Entries taken from a collection:
◇ ◇ ◇ ◇

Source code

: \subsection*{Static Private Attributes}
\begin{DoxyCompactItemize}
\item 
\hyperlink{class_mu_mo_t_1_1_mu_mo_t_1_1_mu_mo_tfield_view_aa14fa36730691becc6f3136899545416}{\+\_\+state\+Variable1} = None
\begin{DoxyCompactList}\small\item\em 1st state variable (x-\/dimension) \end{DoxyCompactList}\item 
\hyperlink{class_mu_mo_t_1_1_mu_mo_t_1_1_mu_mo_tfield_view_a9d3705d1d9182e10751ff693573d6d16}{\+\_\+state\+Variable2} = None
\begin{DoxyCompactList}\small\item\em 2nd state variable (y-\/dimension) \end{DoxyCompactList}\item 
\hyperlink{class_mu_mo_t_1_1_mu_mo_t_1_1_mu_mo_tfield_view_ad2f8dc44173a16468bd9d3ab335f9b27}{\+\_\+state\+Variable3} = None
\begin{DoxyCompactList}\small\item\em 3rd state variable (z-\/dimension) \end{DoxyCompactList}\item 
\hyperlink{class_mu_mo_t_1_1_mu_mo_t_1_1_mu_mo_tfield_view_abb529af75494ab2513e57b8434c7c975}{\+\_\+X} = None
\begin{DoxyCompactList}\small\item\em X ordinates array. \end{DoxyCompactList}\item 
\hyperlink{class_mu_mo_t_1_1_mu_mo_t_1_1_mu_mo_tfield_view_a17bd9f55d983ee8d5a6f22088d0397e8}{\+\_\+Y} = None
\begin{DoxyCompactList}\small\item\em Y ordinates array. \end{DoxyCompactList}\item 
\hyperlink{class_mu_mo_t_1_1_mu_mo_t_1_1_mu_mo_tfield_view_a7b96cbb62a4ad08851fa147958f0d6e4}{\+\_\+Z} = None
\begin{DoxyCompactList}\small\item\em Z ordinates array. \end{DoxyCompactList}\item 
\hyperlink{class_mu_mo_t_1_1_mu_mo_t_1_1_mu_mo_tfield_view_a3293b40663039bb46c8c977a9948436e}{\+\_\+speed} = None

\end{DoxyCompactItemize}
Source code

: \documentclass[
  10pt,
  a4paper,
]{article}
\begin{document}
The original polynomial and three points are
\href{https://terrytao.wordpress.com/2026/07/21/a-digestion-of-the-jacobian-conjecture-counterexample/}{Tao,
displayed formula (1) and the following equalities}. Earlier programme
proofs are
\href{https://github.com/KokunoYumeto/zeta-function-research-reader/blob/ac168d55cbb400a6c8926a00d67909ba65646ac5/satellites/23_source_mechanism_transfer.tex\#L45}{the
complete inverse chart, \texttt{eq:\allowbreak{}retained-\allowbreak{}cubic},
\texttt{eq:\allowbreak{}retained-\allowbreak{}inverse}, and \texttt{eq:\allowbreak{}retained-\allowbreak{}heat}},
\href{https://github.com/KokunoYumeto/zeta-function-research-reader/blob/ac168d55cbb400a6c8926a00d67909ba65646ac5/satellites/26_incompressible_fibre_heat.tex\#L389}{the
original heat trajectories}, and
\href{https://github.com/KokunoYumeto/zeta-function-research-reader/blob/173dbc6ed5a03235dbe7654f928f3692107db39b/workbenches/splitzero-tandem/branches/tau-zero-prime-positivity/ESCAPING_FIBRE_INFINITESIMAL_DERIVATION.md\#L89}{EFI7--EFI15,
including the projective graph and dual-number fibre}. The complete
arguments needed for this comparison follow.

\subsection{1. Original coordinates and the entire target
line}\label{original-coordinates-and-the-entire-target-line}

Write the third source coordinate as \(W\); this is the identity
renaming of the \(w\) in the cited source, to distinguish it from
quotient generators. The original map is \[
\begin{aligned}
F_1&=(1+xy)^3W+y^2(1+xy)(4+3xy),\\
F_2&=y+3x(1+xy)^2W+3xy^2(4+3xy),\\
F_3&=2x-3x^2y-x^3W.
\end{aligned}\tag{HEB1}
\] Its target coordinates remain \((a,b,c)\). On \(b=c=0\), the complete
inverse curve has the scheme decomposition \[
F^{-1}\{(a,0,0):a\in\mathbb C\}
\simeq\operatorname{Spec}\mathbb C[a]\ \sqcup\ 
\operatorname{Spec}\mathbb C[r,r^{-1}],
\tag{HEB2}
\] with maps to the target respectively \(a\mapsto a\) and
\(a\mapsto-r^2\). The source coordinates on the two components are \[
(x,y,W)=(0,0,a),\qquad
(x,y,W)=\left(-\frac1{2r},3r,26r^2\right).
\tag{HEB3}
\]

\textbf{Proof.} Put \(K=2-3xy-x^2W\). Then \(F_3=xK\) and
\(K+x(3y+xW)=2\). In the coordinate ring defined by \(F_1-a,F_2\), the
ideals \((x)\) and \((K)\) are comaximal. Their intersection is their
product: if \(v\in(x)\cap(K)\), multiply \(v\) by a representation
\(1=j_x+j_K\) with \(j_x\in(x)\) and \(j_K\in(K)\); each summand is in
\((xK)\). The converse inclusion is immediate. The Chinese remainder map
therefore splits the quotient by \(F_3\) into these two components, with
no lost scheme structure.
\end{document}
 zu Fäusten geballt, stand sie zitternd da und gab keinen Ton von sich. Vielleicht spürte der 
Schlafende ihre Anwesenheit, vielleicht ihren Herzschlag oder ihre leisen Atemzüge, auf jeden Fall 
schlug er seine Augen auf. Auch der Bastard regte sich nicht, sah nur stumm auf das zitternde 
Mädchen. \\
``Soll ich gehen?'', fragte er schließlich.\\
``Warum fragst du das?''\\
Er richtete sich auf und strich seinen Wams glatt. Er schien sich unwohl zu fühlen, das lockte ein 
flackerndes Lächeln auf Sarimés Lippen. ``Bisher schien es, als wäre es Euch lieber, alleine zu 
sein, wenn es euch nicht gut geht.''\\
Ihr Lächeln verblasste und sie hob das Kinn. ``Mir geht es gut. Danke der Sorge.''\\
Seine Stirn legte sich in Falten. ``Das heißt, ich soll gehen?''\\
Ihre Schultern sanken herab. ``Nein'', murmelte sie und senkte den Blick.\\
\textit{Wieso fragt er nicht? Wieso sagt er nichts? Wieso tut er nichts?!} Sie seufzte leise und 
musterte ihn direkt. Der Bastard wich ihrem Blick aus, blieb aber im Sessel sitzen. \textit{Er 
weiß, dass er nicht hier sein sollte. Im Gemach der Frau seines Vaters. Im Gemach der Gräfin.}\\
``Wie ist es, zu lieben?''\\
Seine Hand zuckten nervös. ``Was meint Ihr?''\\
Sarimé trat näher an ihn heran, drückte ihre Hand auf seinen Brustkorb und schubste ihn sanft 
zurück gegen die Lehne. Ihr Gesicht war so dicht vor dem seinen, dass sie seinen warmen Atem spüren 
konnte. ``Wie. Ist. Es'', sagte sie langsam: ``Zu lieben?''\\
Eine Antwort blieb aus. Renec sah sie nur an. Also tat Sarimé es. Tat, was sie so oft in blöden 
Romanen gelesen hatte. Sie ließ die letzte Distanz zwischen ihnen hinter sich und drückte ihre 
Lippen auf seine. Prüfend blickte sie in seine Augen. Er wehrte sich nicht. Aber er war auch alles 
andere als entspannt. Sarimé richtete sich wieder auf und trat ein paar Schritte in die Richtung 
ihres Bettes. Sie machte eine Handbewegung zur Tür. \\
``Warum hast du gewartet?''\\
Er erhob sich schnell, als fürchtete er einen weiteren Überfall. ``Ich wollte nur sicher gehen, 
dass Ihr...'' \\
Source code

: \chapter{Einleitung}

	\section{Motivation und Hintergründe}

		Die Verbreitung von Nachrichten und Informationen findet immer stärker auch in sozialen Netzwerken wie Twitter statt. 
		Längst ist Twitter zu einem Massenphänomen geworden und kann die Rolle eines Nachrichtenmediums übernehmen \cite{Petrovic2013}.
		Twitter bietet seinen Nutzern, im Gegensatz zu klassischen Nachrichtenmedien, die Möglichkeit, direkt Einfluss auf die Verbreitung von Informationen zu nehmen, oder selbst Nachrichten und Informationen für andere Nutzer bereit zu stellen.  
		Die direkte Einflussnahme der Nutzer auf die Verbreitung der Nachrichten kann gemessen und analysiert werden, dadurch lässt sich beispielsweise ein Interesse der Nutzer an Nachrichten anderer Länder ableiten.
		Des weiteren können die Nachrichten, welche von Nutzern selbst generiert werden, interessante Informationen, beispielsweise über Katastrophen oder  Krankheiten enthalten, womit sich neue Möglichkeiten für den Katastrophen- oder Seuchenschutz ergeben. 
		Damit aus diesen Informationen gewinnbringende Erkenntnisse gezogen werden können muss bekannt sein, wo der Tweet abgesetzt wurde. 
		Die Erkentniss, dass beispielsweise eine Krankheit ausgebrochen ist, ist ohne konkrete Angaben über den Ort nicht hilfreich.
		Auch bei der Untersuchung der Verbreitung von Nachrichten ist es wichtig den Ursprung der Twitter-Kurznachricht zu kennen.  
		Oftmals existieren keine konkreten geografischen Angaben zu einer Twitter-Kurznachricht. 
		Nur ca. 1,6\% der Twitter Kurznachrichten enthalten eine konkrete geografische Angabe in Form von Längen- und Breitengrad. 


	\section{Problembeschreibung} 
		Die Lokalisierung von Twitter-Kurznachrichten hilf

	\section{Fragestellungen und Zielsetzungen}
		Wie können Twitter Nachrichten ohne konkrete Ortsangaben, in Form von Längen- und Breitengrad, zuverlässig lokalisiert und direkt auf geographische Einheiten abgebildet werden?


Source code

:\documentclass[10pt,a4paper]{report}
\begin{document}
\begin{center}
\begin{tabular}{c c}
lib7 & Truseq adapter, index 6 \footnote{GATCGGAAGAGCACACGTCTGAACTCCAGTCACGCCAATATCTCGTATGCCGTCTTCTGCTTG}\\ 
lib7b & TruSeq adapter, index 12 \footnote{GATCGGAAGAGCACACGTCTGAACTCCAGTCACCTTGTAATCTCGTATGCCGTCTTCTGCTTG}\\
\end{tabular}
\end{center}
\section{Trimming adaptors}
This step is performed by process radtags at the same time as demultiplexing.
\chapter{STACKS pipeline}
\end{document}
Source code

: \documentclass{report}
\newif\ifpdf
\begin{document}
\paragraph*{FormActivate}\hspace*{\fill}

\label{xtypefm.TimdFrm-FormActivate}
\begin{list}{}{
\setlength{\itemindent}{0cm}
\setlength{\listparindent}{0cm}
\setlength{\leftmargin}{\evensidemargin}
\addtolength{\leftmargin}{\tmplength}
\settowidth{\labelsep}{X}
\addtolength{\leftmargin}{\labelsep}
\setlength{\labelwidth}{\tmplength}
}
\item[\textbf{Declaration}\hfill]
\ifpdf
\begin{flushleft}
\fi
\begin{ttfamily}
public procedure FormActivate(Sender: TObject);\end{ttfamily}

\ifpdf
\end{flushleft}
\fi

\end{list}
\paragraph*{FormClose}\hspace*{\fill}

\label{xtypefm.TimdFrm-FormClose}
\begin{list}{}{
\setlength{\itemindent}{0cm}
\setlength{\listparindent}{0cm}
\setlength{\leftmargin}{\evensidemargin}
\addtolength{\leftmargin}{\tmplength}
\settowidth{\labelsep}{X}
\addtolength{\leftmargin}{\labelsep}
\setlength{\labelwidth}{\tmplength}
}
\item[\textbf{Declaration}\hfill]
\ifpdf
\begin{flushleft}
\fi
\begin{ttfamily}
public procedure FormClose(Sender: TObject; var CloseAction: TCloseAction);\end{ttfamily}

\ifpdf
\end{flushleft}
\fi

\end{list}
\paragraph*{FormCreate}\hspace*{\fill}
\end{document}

◇ ◇ ◇ ◇

-- Exercise objective --
Where a line of the data contains "dimension", copy that line.

-- Finished task --
\begin{DoxyCompactList}\small\item\em 1st state variable (x-\/dimension) \end{DoxyCompactList}\item 
\begin{DoxyCompactList}\small\item\em 2nd state variable (y-\/dimension) \end{DoxyCompactList}\item 
\begin{DoxyCompactList}\small\item\em 3rd state variable (z-\/dimension) \end{DoxyCompactList}\item 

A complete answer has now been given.